Jindra Lacko Jindra Lacko - 2 months ago 19
R Question

Strange behaviour of regex in R

I have a simple web scraper that seems to behave strangely:

- in the desktop version of RStudio (running R version 3.3.3 on Windows) it behaves as expected and produces a numeric vector

- in the server version of RStudio (running R version 3.4.1 on Linux) the

gsub()
(and hence the numeric conversion afterwards) fails, and the code produces a vector of
NA
s.

Do you have any idea what could cause the difference?

library(rvest)
library(stringr)

url <- "http://benzin.impuls.cz/benzin.aspx?strana=3"
impuls <- read_html(url, encoding = "windows-1250")

asdf <- impuls %>%
html_table()

Benzin <- asdf[[1]]$X7

chrBenzin <- gsub("\\sKč","",Benzin) # something is wrong here...

numBenzin <- as.double(chrBenzin)
numBenzin

Answer Source

The whitespace in the values is a hard space, U+00A0. After I ran the code, I got this output for Benzin (copy/pasted at ideone.com):

enter image description here

Then, I was already sure those were hard spaces, but I doubled checked here.

What shall we do when we have hard spaces is to try two alternatives.

One is using [[:space:]] in a TRE (default regex engine in Base R functions).
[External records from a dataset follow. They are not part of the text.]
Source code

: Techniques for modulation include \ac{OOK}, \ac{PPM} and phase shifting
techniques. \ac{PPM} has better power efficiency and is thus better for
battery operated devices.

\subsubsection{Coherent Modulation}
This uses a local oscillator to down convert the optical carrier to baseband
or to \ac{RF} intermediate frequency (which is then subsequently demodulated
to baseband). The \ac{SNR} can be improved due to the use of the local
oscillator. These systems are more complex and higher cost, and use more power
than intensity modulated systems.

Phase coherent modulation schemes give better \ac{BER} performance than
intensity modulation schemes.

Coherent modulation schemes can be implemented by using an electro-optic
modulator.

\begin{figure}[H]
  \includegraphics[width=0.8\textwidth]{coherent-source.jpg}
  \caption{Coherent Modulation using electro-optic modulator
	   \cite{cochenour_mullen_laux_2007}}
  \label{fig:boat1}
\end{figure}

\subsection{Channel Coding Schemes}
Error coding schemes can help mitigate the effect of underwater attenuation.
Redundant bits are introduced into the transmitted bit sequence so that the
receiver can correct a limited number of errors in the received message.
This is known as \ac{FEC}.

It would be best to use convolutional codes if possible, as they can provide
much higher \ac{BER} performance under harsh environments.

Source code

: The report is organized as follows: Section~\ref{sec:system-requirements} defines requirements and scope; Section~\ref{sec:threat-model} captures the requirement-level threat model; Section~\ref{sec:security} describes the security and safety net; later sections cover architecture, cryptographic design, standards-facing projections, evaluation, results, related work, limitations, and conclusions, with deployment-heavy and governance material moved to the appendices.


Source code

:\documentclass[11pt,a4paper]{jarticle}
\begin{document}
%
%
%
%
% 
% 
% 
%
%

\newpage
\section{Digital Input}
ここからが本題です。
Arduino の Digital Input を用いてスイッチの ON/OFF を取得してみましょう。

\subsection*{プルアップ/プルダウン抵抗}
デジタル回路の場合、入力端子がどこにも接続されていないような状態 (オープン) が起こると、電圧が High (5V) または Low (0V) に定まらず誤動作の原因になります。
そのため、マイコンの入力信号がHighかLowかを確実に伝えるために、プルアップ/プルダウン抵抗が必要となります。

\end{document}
The other is using a PCRE regex with a (*UCP) verb at the start to let the regex engine know we deal with Unicode.

In your case, on Linux, it seems the PCRE works, thus you should stick to the PCRE version (that is just more consistent than TRE):

gsub("(*UCP)\\s+Kč","",Benzin, perl=TRUE)

A quick online test on Linux R:

Benzin <- "29.60 Kč"
gsub("(*UCP)\\s+Kč","",Benzin, perl=TRUE)
## => [1] "29.60"